## [DIRECTIONS FOR THIS TASK]
Starting at the line that contains "发表于 2018-10-12 14:39" and ending at the line that contains "发表于 2018-10-12 15:02", the lines below are to be given again exactly, with nothing added.

Source texts of formatted documents
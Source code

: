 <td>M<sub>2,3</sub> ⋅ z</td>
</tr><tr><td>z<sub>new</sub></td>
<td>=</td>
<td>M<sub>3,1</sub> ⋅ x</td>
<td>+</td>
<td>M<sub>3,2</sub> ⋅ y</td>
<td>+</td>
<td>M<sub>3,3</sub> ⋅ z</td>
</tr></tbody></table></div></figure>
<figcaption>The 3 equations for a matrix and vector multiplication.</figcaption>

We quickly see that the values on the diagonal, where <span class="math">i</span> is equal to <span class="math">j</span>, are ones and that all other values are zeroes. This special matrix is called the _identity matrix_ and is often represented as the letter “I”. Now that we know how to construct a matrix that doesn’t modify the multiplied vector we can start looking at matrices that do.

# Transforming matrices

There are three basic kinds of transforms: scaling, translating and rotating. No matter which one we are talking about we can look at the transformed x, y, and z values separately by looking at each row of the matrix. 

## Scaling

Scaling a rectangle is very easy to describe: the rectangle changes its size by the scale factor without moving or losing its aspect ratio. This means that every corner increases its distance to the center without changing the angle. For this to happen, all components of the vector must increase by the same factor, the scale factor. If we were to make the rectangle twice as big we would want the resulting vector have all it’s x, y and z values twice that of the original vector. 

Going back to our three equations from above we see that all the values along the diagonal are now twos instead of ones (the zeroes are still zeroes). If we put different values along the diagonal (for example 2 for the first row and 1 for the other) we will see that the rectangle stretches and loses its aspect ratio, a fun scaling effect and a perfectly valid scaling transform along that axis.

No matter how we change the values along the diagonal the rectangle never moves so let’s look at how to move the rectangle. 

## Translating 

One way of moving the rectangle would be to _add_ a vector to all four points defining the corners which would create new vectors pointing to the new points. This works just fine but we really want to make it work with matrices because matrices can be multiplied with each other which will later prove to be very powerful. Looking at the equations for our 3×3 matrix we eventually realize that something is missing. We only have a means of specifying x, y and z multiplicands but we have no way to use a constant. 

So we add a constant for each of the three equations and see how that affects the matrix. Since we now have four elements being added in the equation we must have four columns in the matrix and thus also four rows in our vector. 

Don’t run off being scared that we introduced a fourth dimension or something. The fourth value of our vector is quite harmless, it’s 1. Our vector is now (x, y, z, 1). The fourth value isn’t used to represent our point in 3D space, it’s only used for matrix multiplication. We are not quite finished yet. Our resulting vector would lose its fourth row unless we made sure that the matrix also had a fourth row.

...

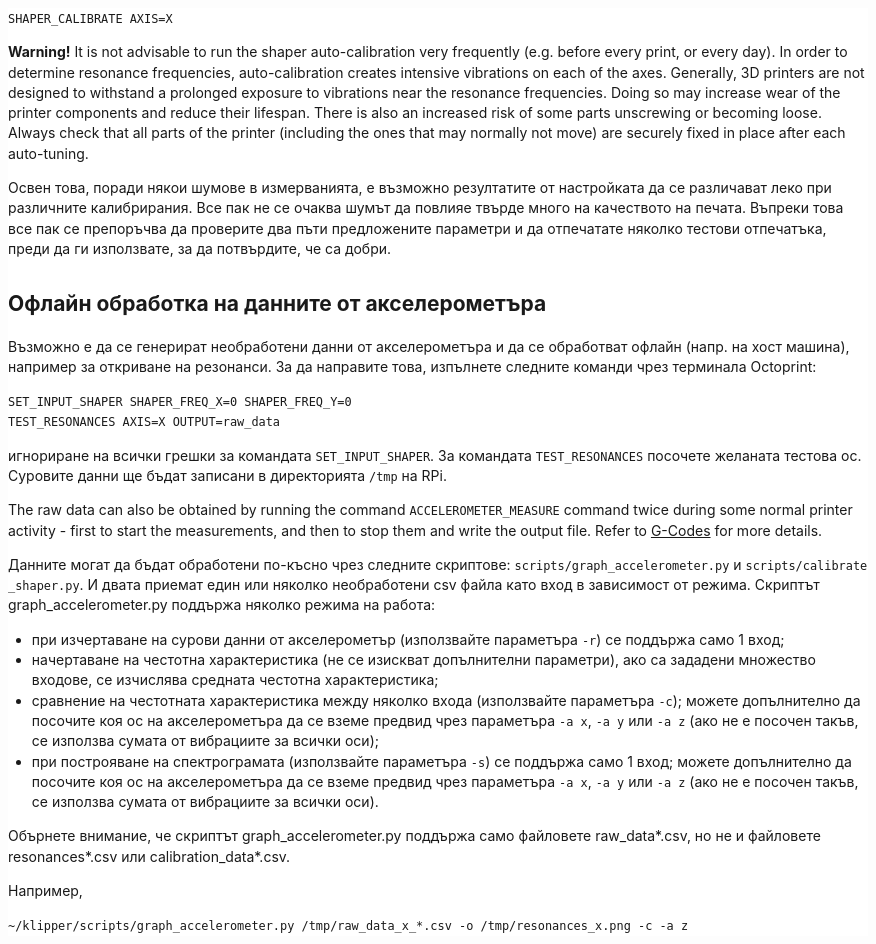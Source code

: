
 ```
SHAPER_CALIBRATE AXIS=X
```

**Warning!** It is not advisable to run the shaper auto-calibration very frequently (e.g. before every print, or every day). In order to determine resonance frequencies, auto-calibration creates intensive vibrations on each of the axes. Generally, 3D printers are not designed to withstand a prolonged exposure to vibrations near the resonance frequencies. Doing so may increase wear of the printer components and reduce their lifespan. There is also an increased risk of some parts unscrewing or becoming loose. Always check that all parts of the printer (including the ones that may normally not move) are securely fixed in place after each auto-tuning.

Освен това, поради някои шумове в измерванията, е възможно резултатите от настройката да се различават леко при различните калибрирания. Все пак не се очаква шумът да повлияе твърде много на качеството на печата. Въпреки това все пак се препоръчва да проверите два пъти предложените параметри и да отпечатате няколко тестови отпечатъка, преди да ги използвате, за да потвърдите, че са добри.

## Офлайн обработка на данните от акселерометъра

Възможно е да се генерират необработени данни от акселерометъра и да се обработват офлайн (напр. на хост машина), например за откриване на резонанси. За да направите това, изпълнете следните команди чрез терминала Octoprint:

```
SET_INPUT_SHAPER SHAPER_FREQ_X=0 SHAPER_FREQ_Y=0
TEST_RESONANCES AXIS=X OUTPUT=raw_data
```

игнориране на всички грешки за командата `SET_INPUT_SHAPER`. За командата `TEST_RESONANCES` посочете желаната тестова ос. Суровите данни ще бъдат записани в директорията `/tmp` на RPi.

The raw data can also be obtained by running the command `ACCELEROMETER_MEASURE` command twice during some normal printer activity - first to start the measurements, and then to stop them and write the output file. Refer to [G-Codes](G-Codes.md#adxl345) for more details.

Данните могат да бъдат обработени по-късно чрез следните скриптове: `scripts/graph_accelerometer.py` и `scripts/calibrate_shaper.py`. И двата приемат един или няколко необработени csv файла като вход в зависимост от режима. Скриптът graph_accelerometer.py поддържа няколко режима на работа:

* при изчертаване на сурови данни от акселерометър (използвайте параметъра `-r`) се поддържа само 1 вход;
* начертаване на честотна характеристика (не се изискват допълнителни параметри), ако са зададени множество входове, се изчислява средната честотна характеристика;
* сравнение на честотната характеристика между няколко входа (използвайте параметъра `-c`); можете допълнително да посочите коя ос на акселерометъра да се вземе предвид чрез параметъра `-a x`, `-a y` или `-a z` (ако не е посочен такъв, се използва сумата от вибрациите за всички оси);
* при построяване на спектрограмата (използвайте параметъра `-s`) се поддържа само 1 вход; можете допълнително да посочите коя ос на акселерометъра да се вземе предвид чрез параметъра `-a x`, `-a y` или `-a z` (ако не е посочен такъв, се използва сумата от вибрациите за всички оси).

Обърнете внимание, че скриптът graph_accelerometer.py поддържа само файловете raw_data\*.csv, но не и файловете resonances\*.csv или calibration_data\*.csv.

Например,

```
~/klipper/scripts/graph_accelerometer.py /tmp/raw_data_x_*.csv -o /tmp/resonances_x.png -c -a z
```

---

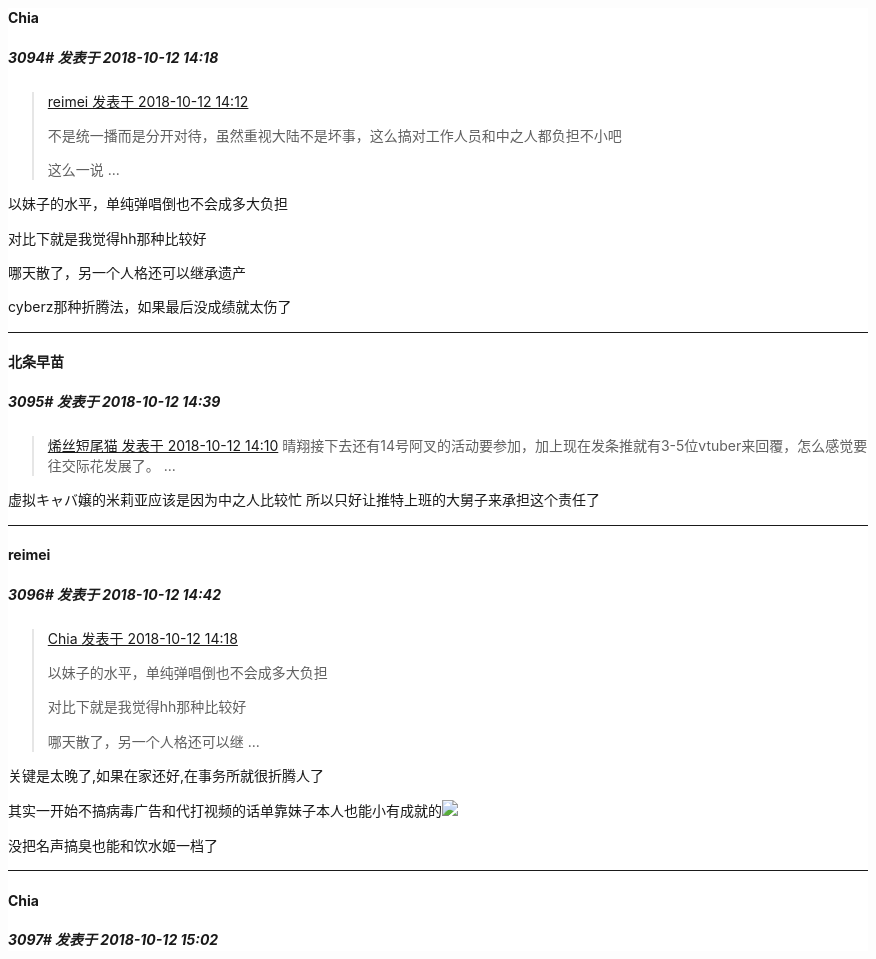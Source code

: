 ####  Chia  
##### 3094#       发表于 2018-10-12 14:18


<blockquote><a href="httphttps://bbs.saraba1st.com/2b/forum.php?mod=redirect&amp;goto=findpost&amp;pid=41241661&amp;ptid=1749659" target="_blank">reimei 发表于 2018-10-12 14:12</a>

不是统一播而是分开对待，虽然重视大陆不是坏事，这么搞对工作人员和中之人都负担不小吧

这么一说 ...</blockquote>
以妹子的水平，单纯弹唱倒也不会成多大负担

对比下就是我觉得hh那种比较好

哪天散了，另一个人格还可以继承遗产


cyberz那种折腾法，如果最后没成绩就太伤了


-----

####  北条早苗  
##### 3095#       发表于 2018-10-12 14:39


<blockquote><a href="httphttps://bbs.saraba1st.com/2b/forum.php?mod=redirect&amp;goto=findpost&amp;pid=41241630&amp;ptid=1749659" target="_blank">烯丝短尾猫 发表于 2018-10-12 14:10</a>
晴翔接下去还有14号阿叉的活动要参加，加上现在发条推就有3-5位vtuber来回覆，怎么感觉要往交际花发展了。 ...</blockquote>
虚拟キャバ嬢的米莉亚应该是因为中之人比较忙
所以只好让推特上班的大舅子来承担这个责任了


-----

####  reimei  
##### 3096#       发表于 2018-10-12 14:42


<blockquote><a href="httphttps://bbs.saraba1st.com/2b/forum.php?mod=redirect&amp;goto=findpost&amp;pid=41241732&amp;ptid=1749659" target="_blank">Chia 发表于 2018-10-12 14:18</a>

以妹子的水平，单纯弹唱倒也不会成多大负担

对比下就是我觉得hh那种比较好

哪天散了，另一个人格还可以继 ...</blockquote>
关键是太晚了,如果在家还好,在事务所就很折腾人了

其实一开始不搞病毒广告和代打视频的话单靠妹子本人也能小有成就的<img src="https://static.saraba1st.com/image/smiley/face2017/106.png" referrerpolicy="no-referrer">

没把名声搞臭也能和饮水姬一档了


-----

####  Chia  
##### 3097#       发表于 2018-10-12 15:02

## [RESPONSE TO THIS TASK]
##### 3095#       发表于 2018-10-12 14:39


<blockquote><a href="httphttps://bbs.saraba1st.com/2b/forum.php?mod=redirect&amp;goto=findpost&amp;pid=41241630&amp;ptid=1749659" target="_blank">烯丝短尾猫 发表于 2018-10-12 14:10</a>
晴翔接下去还有14号阿叉的活动要参加，加上现在发条推就有3-5位vtuber来回覆，怎么感觉要往交际花发展了。 ...</blockquote>
虚拟キャバ嬢的米莉亚应该是因为中之人比较忙
所以只好让推特上班的大舅子来承担这个责任了


-----

####  reimei  
##### 3096#       发表于 2018-10-12 14:42


<blockquote><a href="httphttps://bbs.saraba1st.com/2b/forum.php?mod=redirect&amp;goto=findpost&amp;pid=41241732&amp;ptid=1749659" target="_blank">Chia 发表于 2018-10-12 14:18</a>

以妹子的水平，单纯弹唱倒也不会成多大负担

对比下就是我觉得hh那种比较好

哪天散了，另一个人格还可以继 ...</blockquote>
关键是太晚了,如果在家还好,在事务所就很折腾人了

其实一开始不搞病毒广告和代打视频的话单靠妹子本人也能小有成就的<img src="https://static.saraba1st.com/image/smiley/face2017/106.png" referrerpolicy="no-referrer">

没把名声搞臭也能和饮水姬一档了


-----

####  Chia  
##### 3097#       发表于 2018-10-12 15:02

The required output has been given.